The Veterans’ Centre will help the scores of struggling ex-servicemen settle back into civilian life.

At a cost of £250,000, it will offer a much-needed lifeline to a hidden army of veterans who have slipped through the support net and ended up on the streets or ‘sofa surfing’, suffering problems with drugs, alcohol and mental ill-health.

It will also help up to 70 people through its out-reach programme.

Lesley Clark, director of development and communications with charity Norcare, which is spearheading the project, said she hopes to open the seven-bed centre in the coming months.

“Although we have not chosen a site for the centre, we are looking at several possible locations for it,” she said.

“Sunderland is an area which has a great need for a facility of this kind, so we hope to get it up and running as soon as possible.

“We know that there are a lot of people who need help, who need support, who just aren’t getting it at the minute.”

Norcare, a North East organisation which has been helping some of the region’s most vulnerable people since 1984, has already opened a centre in Newcastle.

“Currently, we are dealing with members of the Armed Forces who served in Northern Ireland, Bosnia and the first Gulf War,” said Lesley.
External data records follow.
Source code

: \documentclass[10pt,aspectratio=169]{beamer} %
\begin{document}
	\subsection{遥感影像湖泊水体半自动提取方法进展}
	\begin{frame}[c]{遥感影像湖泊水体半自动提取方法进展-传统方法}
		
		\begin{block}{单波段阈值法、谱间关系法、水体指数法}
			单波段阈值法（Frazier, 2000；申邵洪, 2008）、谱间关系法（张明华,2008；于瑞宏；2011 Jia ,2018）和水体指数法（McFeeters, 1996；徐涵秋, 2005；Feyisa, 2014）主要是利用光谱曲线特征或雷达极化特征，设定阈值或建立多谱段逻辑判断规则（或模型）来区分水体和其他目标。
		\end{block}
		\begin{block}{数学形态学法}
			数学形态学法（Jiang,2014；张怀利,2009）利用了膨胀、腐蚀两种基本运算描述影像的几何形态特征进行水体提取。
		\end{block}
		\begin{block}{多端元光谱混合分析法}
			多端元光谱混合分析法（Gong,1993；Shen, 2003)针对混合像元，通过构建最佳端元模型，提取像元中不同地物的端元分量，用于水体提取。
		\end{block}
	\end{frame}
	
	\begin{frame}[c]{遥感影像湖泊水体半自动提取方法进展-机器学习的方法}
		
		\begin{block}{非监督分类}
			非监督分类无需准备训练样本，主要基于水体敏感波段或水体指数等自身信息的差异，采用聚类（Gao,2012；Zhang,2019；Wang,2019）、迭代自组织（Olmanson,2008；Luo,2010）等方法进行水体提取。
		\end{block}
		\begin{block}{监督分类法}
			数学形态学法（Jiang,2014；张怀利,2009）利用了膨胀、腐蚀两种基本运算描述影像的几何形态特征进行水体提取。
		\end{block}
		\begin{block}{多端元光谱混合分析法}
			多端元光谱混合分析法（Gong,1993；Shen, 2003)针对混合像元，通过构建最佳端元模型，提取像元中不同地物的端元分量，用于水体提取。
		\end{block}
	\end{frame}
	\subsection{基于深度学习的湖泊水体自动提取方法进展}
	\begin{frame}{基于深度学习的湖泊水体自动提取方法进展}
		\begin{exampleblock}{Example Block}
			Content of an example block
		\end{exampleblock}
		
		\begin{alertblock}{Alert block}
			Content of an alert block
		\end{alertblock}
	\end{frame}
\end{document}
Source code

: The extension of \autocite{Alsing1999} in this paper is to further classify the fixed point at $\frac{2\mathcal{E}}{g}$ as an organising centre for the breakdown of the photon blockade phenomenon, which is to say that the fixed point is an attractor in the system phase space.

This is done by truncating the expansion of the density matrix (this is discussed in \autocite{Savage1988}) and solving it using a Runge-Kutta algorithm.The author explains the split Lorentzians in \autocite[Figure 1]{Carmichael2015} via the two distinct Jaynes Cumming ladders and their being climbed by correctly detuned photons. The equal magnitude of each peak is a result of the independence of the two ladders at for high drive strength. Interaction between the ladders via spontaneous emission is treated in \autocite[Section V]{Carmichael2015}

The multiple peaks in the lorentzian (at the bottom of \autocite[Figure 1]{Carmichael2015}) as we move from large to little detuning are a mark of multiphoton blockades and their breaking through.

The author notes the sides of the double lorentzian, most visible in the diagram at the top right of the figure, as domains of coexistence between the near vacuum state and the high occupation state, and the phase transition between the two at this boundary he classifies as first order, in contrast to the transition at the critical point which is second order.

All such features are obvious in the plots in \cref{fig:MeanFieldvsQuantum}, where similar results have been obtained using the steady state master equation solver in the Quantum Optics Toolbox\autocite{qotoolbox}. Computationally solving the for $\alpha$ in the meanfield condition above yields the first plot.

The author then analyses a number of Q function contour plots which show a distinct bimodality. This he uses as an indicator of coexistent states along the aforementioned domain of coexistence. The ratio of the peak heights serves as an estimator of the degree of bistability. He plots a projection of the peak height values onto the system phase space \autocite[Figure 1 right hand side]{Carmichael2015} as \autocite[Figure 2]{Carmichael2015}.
“We have yet to see the effects of Afghanistan, it takes a while for them to filter through, but the number who are experiencing problems is only going to increase.
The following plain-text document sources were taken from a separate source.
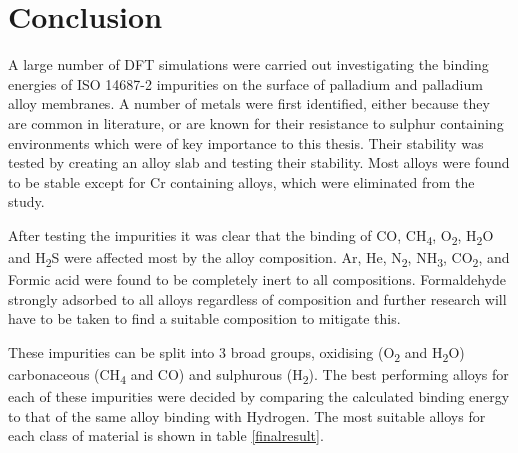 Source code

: \section{Conclusion}
A large number of DFT simulations were carried out investigating the binding energies of ISO 14687-2 impurities on the surface of palladium and palladium alloy membranes. A number of metals were first identified, either because they are common in literature, or are known for their resistance to sulphur containing environments which were of key importance to this thesis. Their stability was tested by creating an alloy slab and testing their stability. Most alloys were found to be stable except for Cr containing alloys, which were eliminated from the study. 

After testing the impurities it was clear that the binding of CO, CH\textsubscript{4}, O\textsubscript{2}, H\textsubscript{2}O and H\textsubscript{2}S were affected most by the alloy composition. Ar, He, N\textsubscript{2}, NH\textsubscript{3}, CO\textsubscript{2}, and Formic acid were found to be completely inert to all compositions. Formaldehyde strongly adsorbed to all alloys regardless of composition and further research will have to be taken to find a suitable composition to mitigate this. 

These impurities can be split into 3 broad groups, oxidising (O\textsubscript{2} and H\textsubscript{2}O) carbonaceous (CH\textsubscript{4} and CO) and sulphurous (H\textsubscript{2}). The best performing alloys for each of these impurities were decided by comparing the calculated binding energy to that of the same alloy binding with Hydrogen. The most suitable alloys for each class of material is shown in table \ref{finalresult}.

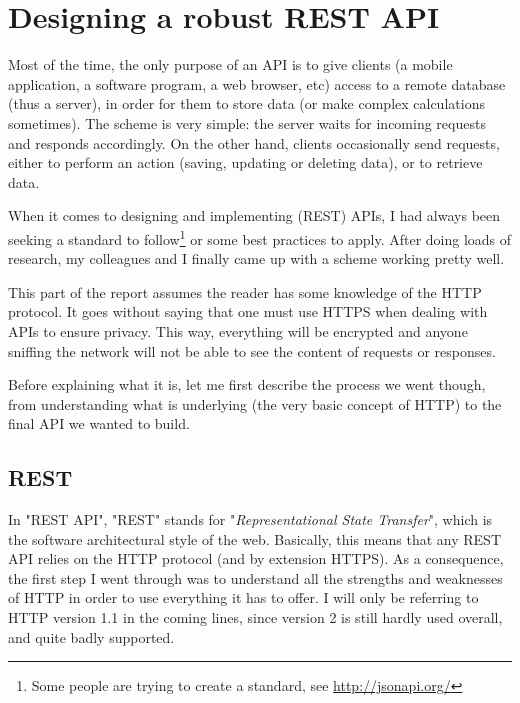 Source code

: \chapter[Designing an API]{Designing a robust REST API}\label{chap:api}

Most of the time, the only purpose of an API is to give clients (a mobile application, a software program, a web browser, etc) access to a remote database (thus a server), in order for them to store data (or make complex calculations sometimes). The scheme is very simple: the server waits for incoming requests and responds accordingly. On the other hand, clients occasionally send requests, either to perform an action (saving, updating or deleting data), or to retrieve data.

\medskip

When it comes to designing and implementing (REST) APIs, I had always been seeking a standard to follow\footnote{Some people are trying to create a standard, see \href{http://jsonapi.org/}{http://jsonapi.org/}} or some best practices to apply. After doing loads of research, my colleagues and I finally came up with a scheme working pretty well.

\medskip

This part of the report assumes the reader has some knowledge of the HTTP protocol. It goes without saying that one must use HTTPS when dealing with APIs to ensure privacy. This way, everything will be encrypted and anyone sniffing the network will not be able to see the content of requests or responses.

\medskip

Before explaining what it is, let me first describe the process we went though, from understanding what is underlying (the very basic concept of HTTP) to the final API we wanted to build.

\section{REST}

In "REST API", "REST" stands for "\textit{Representational State Transfer}", which is the software architectural style of the web. Basically, this means that any REST API relies on the HTTP protocol (and by extension HTTPS). As a consequence, the first step I went through was to understand all the strengths and weaknesses of HTTP in order to use everything it has to offer. I will only be referring to HTTP version 1.1 in the coming lines, since version 2 is still hardly used overall, and quite badly supported.

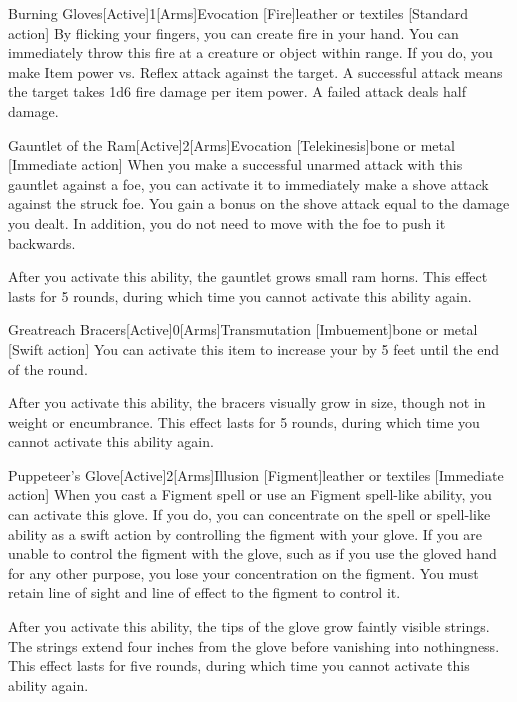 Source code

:         \begin{magicitemdef}{Burning Gloves}[Active]{1}[Arms]{Evocation [Fire]}{leather or textiles}
            [Standard action] By flicking your fingers, you can create fire in your hand.
            You can immediately throw this fire at a creature or object within \rngmed range.
            If you do, you make Item power vs. Reflex attack against the target.
            A successful attack means the target takes 1d6 fire damage per item power.
            A failed attack deals half damage.
        \end{magicitemdef}

        \begin{magicitemdef}{Gauntlet of the Ram}[Active]{2}[Arms]{Evocation [Telekinesis]}{bone or metal}
            [Immediate action] When you make a successful unarmed attack with this gauntlet against a foe, you can activate it to immediately make a shove attack against the struck foe.
            You gain a bonus on the shove attack equal to the damage you dealt.
            In addition, you do not need to move with the foe to push it backwards.

            After you activate this ability, the gauntlet grows small ram horns.
            This effect lasts for 5 rounds, during which time you cannot activate this ability again.
        \end{magicitemdef}

        \begin{magicitemdef}{Greatreach Bracers}[Active]{0}[Arms]{Transmutation [Imbuement]}{bone or metal}
            [Swift action] You can activate this item to increase your  by 5 feet until the end of the round.

            After you activate this ability, the bracers visually grow in size, though not in weight or encumbrance.
            This effect lasts for 5 rounds, during which time you cannot activate this ability again.
        \end{magicitemdef}

        \begin{magicitemdef}{Puppeteer's Glove}[Active]{2}[Arms]{Illusion [Figment]}{leather or textiles}
            [Immediate action] When you cast a Figment spell or use an Figment spell-like ability, you can activate this glove.
            If you do, you can concentrate on the spell or spell-like ability as a swift action by controlling the figment with your glove.
            If you are unable to control the figment with the glove, such as if you use the gloved hand for any other purpose, you lose your concentration on the figment.
            You must retain line of sight and line of effect to the figment to control it.

            After you activate this ability, the tips of the glove grow faintly visible strings.
            The strings extend four inches from the glove before vanishing into nothingness.
            This effect lasts for five rounds, during which time you cannot activate this ability again.
        \end{magicitemdef}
“We also expect to see more women coming to us for help.”

Manager Phil Thompson, who served as a major in the Royal Anglian Regiment, said the centre had been a big success since it opened last year.

The terraced house has en-suite residential rooms as well as outreach facilities providing veterans with a range of support services including access to counselling and family liaison services, accommodation and specialist services including drug and alcohol rehabilitation.
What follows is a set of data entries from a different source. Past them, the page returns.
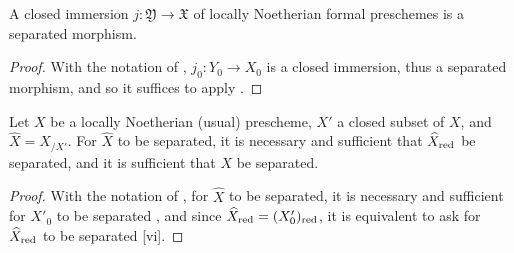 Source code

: \begin{proposition}[10.15.6]
\label{I.10.15.6}
A closed immersion $j:\mathfrak{Y}\to\mathfrak{X}$ of locally Noetherian formal preschemes is a separated morphism.
\end{proposition}

\begin{proof}
With the notation of , $j_0:Y_0\to X_0$ is a closed immersion, thus a separated morphism, and so it suffices to apply .
\end{proof}

\begin{proposition}[10.15.7]
\label{I.10.15.7}
Let $X$ be a locally Noetherian (usual) prescheme, $X'$ a closed subset of $X$, and $\widehat{X}=X_{/X'}$.
For $\widehat{X}$ to be separated, it is necessary and sufficient that $\widehat{X}_{\mathrm{red}}$ be separated, and it is sufficient that $X$ be separated.
\end{proposition}

\begin{proof}
With the notation of , for $\widehat{X}$ to be separated, it is necessary and sufficient for $X'_0$ to be separated , and since $\widehat{X}_{\mathrm{red}}=(X'_0)_{\mathrm{red}}$, it is equivalent to ask for $\widehat{X}_{\mathrm{red}}$ to be separated [vi].
\end{proof}
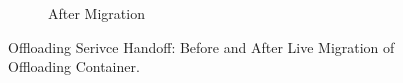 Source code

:\begin{figure}
\begin{subfigure}[b]{0.23\textwidth}
\caption{After Migration}
\label{subfig:after}
\end{subfigure}
\caption{ Offloading Serivce Handoff: Before and After Live Migration of Offloading Container. }
\label{fig:before-after}
\end{figure}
The Wearside centre would be based on this model.

Resident Hugh Gallon, 37, said his life spiralled out of control after leaving the 2nd Battalion The Royal Regiment of Fusiliers.

Left homeless, the former soldier developed drink and drug problems before serving a prison sentence for robbery.

“The centre has helped me out in a big way,” said Hugh. “As soon as I heard about it, I got in touch with them. They helped me get my life sorted out, I started a college course and now I want to study psychology and counselling.

“Hopefully, I can help out other veterans who have drink and drug problems.”

Sunderland councillor Graham Hall, an ex-serviceman, said he was impressed by the centre and hoped its success could be repeated on Wearside.

Coun Hall, who first visited the centre as a member of the regional scrutiny committee, said our service personnel deserve tremendous respect for their work on our behalf and it was essential we support them when they return home.

“It works well here,” he said. “It is something I’ve been taking an interest in for some time. It is run by people who are ex-members of the Armed Forces, who are aware of the problems that service men and women can experience, and how best to help them.”

Fundraising is now underway to help open the Sunderland centre.